BEGIN
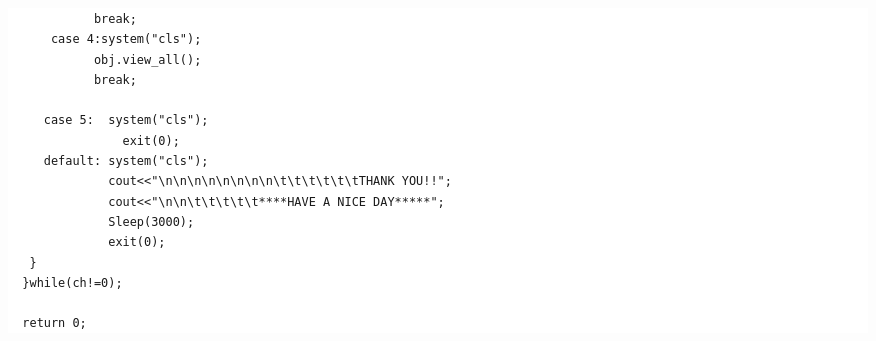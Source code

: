                 break;
          case 4:system("cls");
            	obj.view_all();
                break;
        
         case 5:  system("cls");
                    exit(0);
         default: system("cls");
                  cout<<"\n\n\n\n\n\n\n\n\t\t\t\t\t\tTHANK YOU!!";
                  cout<<"\n\n\t\t\t\t\t****HAVE A NICE DAY*****";
                  Sleep(3000);
                  exit(0);
       }
      }while(ch!=0);

      return 0;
END
WORK INSTRUCTION:
Give each record above back word for word, but carry over none of the pictures.

YOUR RESPONSE:
Source code

:                 break;
          case 4:system("cls");
            	obj.view_all();
                break;
        
         case 5:  system("cls");
                    exit(0);
         default: system("cls");
                  cout<<"\n\n\n\n\n\n\n\n\t\t\t\t\t\tTHANK YOU!!";
                  cout<<"\n\n\t\t\t\t\t****HAVE A NICE DAY*****";
                  Sleep(3000);
                  exit(0);
       }
      }while(ch!=0);

      return 0;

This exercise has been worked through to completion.